- _What to work on_: Across the data below, in how many lines does the word "Implement" appear? Give only the number.

- _Data records_:
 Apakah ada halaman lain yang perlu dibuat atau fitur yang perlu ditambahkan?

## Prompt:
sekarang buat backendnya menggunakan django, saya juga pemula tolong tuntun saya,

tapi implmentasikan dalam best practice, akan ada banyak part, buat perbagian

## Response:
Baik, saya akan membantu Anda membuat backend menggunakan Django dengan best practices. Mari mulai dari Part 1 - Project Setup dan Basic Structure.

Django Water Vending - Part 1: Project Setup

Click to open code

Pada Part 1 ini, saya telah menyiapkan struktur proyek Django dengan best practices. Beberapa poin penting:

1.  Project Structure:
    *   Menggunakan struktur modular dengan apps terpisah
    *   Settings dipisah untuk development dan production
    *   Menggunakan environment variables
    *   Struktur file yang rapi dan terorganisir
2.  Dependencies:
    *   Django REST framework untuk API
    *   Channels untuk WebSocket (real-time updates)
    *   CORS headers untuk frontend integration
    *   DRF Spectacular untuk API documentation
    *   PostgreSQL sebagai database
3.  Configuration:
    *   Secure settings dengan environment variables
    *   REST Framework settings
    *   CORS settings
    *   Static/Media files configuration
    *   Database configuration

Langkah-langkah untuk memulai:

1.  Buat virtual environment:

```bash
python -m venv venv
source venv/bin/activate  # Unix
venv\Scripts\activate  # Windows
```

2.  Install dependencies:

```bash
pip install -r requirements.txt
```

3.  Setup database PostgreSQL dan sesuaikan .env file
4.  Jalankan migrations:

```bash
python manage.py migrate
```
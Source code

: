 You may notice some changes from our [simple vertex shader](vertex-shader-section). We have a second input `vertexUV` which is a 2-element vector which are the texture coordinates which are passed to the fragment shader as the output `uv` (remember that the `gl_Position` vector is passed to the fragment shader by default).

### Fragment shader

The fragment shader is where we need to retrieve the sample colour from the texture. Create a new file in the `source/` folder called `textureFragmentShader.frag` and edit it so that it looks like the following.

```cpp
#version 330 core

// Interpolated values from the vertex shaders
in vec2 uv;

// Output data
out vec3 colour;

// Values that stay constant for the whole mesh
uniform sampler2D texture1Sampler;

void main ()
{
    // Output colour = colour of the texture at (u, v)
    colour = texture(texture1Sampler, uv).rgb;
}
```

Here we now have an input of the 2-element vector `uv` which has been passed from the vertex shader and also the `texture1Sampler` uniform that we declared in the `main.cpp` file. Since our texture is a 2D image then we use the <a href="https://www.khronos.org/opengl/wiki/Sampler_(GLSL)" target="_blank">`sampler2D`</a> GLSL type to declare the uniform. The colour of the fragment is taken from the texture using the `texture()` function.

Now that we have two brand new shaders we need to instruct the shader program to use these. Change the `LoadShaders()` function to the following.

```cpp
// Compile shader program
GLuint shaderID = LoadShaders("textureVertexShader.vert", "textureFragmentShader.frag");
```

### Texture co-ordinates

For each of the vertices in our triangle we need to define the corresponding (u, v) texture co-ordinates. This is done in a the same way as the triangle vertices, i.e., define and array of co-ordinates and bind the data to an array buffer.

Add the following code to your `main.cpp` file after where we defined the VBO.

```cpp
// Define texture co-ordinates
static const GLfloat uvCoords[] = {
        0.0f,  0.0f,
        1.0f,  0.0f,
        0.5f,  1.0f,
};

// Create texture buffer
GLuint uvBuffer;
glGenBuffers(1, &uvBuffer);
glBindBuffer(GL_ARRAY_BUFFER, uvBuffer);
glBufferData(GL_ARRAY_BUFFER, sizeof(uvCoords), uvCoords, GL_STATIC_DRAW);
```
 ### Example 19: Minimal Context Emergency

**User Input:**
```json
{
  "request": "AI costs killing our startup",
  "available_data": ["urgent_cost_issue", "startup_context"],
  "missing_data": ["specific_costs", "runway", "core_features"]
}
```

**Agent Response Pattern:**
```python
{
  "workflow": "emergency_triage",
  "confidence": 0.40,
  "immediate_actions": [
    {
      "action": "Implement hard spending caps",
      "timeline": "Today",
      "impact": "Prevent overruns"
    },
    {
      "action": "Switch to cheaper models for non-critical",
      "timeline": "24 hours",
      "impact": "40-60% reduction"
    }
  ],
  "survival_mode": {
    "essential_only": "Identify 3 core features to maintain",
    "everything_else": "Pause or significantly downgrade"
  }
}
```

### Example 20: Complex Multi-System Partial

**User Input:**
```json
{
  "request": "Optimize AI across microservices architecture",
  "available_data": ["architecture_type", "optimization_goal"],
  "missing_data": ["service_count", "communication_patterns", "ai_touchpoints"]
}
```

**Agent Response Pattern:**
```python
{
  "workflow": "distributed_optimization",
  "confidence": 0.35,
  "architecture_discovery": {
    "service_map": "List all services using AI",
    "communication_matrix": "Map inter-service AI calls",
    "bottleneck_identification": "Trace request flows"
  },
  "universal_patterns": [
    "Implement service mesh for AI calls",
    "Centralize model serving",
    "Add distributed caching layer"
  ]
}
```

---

- _Exercise result_: 2